Solving $\int_0^{\infty}\!\sqrt{x}\,J_1(a\sqrt{x})\cos(\omega x)\,dx$ and $\int_0^{\infty}\!\sqrt{x}\,J_1(a\sqrt{x})\sin(\omega x)\,dx$

Question

I should solve the following integrals:

$$\int_0^{\infty}\!\sqrt{x}\,J_1(a\sqrt{x})\cos(\omega x)\,dx$$

and

$$\int_0^{\infty}\!\sqrt{x}\,J_1(a\sqrt{x})\sin(\omega x)\,dx$$

with $a, \omega >0$.

I cannot find them in Gradshteyn & Ryzhik.

Any suggestions?
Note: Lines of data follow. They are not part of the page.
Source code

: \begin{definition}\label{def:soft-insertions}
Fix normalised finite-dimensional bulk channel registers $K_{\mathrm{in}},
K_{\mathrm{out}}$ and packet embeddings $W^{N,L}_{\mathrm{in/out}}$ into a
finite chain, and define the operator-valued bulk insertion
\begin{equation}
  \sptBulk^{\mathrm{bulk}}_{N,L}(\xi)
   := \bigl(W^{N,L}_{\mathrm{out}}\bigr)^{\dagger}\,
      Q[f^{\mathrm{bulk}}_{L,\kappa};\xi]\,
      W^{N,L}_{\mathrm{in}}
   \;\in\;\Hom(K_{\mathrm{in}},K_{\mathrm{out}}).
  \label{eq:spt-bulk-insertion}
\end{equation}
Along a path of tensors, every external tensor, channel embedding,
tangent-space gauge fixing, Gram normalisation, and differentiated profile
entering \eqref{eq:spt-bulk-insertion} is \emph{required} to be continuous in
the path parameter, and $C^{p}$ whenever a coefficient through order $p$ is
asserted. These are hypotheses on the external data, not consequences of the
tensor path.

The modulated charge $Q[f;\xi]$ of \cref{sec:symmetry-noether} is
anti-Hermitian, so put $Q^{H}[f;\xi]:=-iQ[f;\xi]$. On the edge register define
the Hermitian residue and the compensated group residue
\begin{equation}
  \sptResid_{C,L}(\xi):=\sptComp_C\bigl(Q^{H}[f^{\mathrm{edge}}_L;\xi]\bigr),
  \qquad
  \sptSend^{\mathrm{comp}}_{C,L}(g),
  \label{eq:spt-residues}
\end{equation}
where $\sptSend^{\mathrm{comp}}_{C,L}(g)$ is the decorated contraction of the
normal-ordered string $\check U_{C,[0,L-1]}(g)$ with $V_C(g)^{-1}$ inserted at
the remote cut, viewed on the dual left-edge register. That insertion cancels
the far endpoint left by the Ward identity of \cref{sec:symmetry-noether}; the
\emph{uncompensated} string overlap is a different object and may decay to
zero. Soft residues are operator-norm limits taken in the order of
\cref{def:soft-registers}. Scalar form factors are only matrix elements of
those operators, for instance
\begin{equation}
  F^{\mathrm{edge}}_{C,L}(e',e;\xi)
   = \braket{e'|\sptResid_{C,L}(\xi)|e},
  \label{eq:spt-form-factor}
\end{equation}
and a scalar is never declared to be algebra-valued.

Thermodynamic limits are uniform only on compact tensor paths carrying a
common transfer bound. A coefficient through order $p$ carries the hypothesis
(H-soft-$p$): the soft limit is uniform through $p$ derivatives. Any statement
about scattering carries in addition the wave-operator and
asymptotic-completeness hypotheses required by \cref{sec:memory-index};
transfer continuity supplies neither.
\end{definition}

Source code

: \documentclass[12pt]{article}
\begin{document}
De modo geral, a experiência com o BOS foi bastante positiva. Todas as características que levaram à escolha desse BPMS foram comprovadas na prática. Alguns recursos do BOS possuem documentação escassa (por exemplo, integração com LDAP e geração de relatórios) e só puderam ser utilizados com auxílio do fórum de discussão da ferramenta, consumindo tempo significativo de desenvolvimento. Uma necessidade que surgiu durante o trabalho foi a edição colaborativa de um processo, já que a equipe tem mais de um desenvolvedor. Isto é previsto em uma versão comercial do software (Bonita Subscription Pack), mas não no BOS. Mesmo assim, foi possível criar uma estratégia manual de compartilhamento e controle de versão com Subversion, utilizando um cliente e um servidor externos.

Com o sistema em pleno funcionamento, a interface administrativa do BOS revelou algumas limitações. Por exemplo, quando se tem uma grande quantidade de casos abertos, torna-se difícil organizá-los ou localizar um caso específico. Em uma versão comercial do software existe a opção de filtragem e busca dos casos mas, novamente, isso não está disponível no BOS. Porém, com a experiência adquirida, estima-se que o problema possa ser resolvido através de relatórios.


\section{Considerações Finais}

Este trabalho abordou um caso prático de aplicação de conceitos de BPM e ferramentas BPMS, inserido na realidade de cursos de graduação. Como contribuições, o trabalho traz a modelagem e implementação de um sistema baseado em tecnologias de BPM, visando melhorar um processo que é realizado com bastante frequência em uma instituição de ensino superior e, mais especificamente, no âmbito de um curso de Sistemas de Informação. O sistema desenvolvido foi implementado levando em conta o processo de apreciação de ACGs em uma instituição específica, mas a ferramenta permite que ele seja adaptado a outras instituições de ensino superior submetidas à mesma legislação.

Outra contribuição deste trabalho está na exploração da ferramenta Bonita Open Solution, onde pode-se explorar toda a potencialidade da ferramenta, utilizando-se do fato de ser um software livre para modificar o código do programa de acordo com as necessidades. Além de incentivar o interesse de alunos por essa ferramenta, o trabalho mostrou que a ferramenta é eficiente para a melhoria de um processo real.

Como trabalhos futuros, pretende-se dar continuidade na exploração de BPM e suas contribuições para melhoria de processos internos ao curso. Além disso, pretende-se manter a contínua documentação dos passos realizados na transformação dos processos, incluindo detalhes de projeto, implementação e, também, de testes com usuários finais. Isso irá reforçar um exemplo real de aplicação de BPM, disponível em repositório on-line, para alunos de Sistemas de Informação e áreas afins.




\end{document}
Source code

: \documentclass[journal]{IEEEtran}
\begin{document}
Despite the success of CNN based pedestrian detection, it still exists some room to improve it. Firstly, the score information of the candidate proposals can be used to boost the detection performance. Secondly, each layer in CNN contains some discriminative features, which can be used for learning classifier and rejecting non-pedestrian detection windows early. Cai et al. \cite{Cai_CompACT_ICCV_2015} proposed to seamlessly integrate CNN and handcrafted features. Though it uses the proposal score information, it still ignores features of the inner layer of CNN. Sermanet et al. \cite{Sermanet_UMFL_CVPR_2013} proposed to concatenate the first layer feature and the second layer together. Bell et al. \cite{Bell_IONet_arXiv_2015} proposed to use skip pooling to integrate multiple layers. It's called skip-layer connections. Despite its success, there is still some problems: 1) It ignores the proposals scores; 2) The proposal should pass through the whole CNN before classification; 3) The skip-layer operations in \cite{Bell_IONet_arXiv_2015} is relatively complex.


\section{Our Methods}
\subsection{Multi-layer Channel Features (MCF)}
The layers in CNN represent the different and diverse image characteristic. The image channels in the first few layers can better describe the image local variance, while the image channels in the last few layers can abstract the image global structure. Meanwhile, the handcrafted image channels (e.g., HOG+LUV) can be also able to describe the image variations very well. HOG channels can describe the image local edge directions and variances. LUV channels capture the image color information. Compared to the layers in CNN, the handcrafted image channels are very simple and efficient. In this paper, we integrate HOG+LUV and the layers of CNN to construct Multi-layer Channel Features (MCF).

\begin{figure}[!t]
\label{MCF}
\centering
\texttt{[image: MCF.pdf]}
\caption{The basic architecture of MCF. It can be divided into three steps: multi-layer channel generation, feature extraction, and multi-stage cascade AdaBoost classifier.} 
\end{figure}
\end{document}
Thanks

Answer 1

Even the special case $a=1,\omega=0$ $$ \int _{0}^{s}\!\sqrt {x}\;{{\rm J}_1\left(\sqrt {x}\right)}{dx}=-2\,s\; {{\rm J}_0\left(\sqrt {s}\right)}+4\, {{\rm J}_1\left(\sqrt {s}\right)}\sqrt {s} $$ has limsup $+\infty$ and liminf $-\infty$ as $s \to \infty$.

So why do you think the case $\omega>0$ converges?